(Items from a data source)
Content starts

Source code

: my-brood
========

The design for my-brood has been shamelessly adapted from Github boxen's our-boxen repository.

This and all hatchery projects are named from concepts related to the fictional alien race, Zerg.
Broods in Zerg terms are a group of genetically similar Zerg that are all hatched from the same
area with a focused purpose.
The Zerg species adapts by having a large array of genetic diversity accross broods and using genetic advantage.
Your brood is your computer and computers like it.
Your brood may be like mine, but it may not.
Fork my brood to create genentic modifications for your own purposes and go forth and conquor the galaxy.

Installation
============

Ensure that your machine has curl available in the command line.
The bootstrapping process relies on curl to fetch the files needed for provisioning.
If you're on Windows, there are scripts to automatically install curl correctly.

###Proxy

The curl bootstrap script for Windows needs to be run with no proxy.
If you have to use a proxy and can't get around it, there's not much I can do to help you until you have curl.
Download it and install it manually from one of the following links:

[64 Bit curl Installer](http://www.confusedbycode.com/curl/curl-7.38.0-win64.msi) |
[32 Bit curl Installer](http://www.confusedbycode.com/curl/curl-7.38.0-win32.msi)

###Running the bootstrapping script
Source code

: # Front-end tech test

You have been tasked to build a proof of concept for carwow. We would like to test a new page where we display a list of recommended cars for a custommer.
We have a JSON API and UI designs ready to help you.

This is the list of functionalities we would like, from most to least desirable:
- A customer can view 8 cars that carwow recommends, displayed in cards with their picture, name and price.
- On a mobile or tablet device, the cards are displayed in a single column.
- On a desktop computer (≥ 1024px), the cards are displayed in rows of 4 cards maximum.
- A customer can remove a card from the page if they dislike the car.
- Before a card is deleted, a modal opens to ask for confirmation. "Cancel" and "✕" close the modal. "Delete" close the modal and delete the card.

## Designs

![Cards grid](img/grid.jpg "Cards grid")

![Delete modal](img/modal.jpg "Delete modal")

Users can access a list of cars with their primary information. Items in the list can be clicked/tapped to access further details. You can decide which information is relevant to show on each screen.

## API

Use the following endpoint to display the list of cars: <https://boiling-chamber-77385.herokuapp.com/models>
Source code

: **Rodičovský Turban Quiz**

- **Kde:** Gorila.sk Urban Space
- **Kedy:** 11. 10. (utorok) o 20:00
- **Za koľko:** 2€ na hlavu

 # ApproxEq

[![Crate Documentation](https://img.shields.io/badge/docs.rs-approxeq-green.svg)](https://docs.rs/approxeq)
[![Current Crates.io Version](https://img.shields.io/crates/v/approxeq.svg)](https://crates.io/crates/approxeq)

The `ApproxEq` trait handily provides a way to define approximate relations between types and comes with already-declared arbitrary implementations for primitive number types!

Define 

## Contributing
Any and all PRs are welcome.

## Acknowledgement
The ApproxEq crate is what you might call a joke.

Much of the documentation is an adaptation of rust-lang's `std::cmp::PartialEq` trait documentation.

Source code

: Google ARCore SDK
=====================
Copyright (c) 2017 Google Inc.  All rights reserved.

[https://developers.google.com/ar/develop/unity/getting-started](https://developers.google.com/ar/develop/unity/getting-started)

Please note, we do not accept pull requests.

Content ends

WHAT IS EXPECTED:
Only the lines from the one containing "- **Kde:** Gorila.sk Urban Space" to the end of the data should be printed, exactly as they stand.

RESULT OF THE EXERCISE:
- **Kde:** Gorila.sk Urban Space
- **Kedy:** 11. 10. (utorok) o 20:00
- **Za koľko:** 2€ na hlavu

 # ApproxEq

[![Crate Documentation](https://img.shields.io/badge/docs.rs-approxeq-green.svg)](https://docs.rs/approxeq)
[![Current Crates.io Version](https://img.shields.io/crates/v/approxeq.svg)](https://crates.io/crates/approxeq)

The `ApproxEq` trait handily provides a way to define approximate relations between types and comes with already-declared arbitrary implementations for primitive number types!

Define 

## Contributing
Any and all PRs are welcome.

## Acknowledgement
The ApproxEq crate is what you might call a joke.

Much of the documentation is an adaptation of rust-lang's `std::cmp::PartialEq` trait documentation.

Source code

: Google ARCore SDK
=====================
Copyright (c) 2017 Google Inc.  All rights reserved.

[https://developers.google.com/ar/develop/unity/getting-started](https://developers.google.com/ar/develop/unity/getting-started)

Please note, we do not accept pull requests.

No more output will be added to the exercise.